Бар закрыт. Доискушалась. Рядом с закрытым баром – открытое кафе: только напитки и выпечка. Скоромная, естественно. Догордилась. Все мои духовные сестры всегда обсуждают с духовником послабение на пост во время путешествия: а вдруг не будет постной пищи… А я решила, что не буду: уж жареная картошка-то в любом кафе есть… И даже не подумала, что кафе-то есть не всегда… Покупаю в магазине хлеб «Болховский». Съедаю кусок, потом еще один постный батончик.
Достопримечательностей в городе мало: четыре действующих храма и музей. Музей – маленький, всего несколько комнат. Самое приятное в нем – то, что среди экспонатов почти нет икон (только несколько «дверок» от старинных складней – домашних, размером с ладонь или чуть побольше). Хорошо. Иконы в храмах должны быть, это не музейный экспонат…
Зато много внимания в экспозиции уделено прп. Макарию Алтайскому (Глухареву), основателю Алтайской миссии. Собраны книги про него, гравюры (не иконы!). Последние годы жизни, с 1844 по 1847 гг., он был настоятелем Троицкого Оптина монастыря, что под Болховом. По преданию, этот монастырь основал тот же раскаявшийся разбойник, что и Оптину пустынь. Говорят, еще с десяток лет назад ходил по Болхову старичок и предлагал знакомым и незнакомым: «Пойдем, я покажу тебе рядом с монастырем место, где Опта похоронен? Там родничок рядом целебный». Но никто с ним не шел, отговаривались делами. А сейчас уже нет этого старичка, и неизвестно, сумел ли он хоть кому-нибудь передать свою тайну…
Так вот, прп. Макарий был настоятелем этого монастыря. Но умереть он мечтал на Святой земле. Подал один раз прошение: отказали. Подал второй – благословили. Но пока бумаги шли – он уже преставился.
В 2000 году он был канонизирован. Его мощи, как предполагают, пребывают под спудом под одной из монастырских построек – кто говорит, под собором, кто – под соборной трапезной. В прошлом году приезжали с Алтая, спрашивали, будет ли обретение мощей и нельзя ли перенести мощи на Алтай.

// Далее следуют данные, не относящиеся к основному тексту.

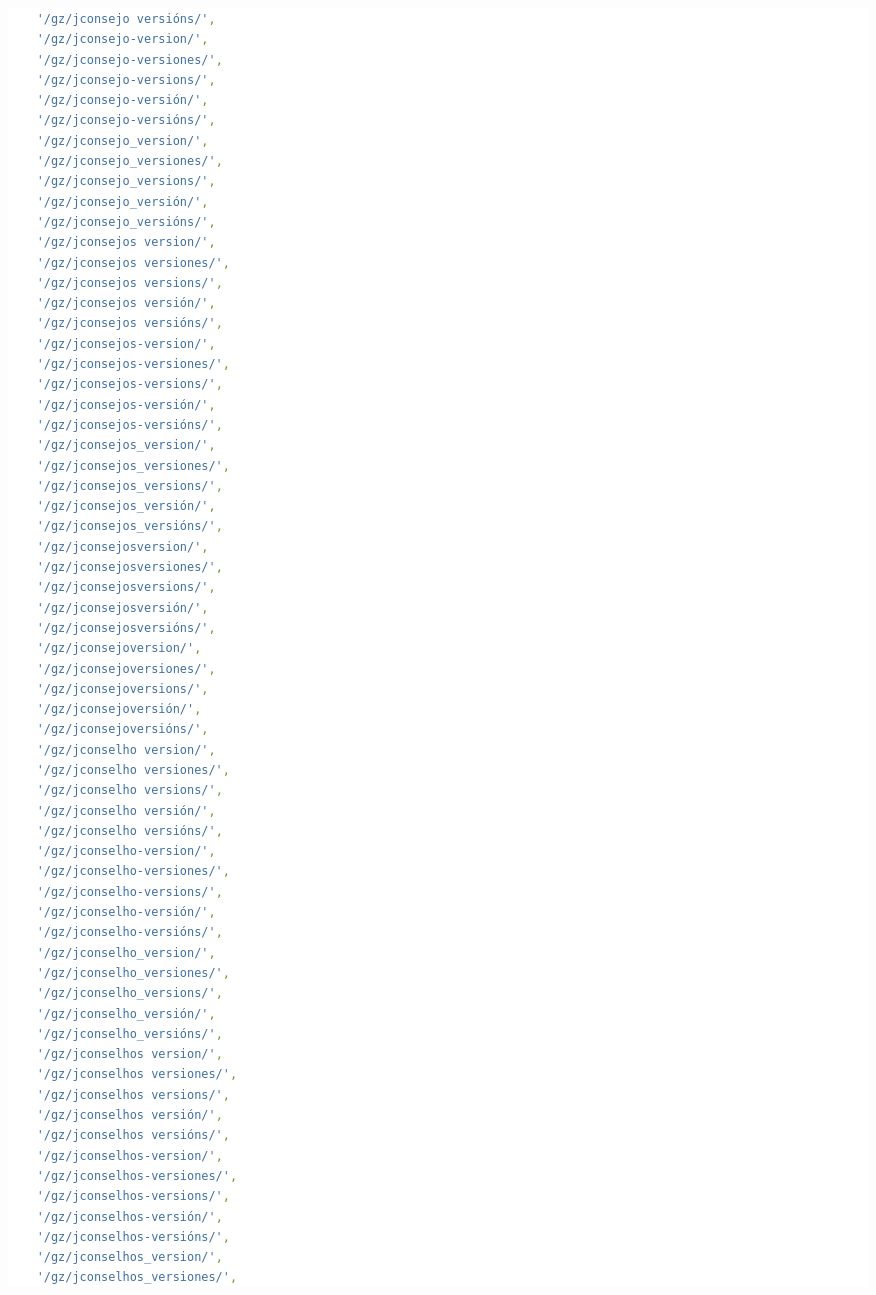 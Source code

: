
```yaml
    '/gz/jconsejo versións/',
    '/gz/jconsejo-version/',
    '/gz/jconsejo-versiones/',
    '/gz/jconsejo-versions/',
    '/gz/jconsejo-versión/',
    '/gz/jconsejo-versións/',
    '/gz/jconsejo_version/',
    '/gz/jconsejo_versiones/',
    '/gz/jconsejo_versions/',
    '/gz/jconsejo_versión/',
    '/gz/jconsejo_versións/',
    '/gz/jconsejos version/',
    '/gz/jconsejos versiones/',
    '/gz/jconsejos versions/',
    '/gz/jconsejos versión/',
    '/gz/jconsejos versións/',
    '/gz/jconsejos-version/',
    '/gz/jconsejos-versiones/',
    '/gz/jconsejos-versions/',
    '/gz/jconsejos-versión/',
    '/gz/jconsejos-versións/',
    '/gz/jconsejos_version/',
    '/gz/jconsejos_versiones/',
    '/gz/jconsejos_versions/',
    '/gz/jconsejos_versión/',
    '/gz/jconsejos_versións/',
    '/gz/jconsejosversion/',
    '/gz/jconsejosversiones/',
    '/gz/jconsejosversions/',
    '/gz/jconsejosversión/',
    '/gz/jconsejosversións/',
    '/gz/jconsejoversion/',
    '/gz/jconsejoversiones/',
    '/gz/jconsejoversions/',
    '/gz/jconsejoversión/',
    '/gz/jconsejoversións/',
    '/gz/jconselho version/',
    '/gz/jconselho versiones/',
    '/gz/jconselho versions/',
    '/gz/jconselho versión/',
    '/gz/jconselho versións/',
    '/gz/jconselho-version/',
    '/gz/jconselho-versiones/',
    '/gz/jconselho-versions/',
    '/gz/jconselho-versión/',
    '/gz/jconselho-versións/',
    '/gz/jconselho_version/',
    '/gz/jconselho_versiones/',
    '/gz/jconselho_versions/',
    '/gz/jconselho_versión/',
    '/gz/jconselho_versións/',
    '/gz/jconselhos version/',
    '/gz/jconselhos versiones/',
    '/gz/jconselhos versions/',
    '/gz/jconselhos versión/',
    '/gz/jconselhos versións/',
    '/gz/jconselhos-version/',
    '/gz/jconselhos-versiones/',
    '/gz/jconselhos-versions/',
    '/gz/jconselhos-versión/',
    '/gz/jconselhos-versións/',
    '/gz/jconselhos_version/',
    '/gz/jconselhos_versiones/',
```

Но пока, видимо, не время…
Осмотрев всю экспозиция, иду дальше по городу. Христорождественская церковь, где находится чудотворная Тихвинская икона Божией Матери – покровительница Болхова. Закрыта. Молюсь на храм.
Зато открыт Троицкий храм. Он огромный. Восстановлен пока, впрочем, только один придел – апостола и евангелиста Иоанна Богослова. Трещат дрова в печурке. Все стены в иконах, некоторые – с частицами мощей. Вместо иконостаса – просто бархатные занавески. Видно, что храм только восстанавливается.
За свечным ящиком никого. Потом из основной части храма заглядывает один из рабочих: вам свечки? Продав, сует мне в руку пачку бумажных иконок той самой чудотворной Тихвинской Болховской иконы, к которой не удалось приложиться: «Возьмите на память о нашем храме. Бесплатно». И добавляет еще одну икону – батюшки Георгия.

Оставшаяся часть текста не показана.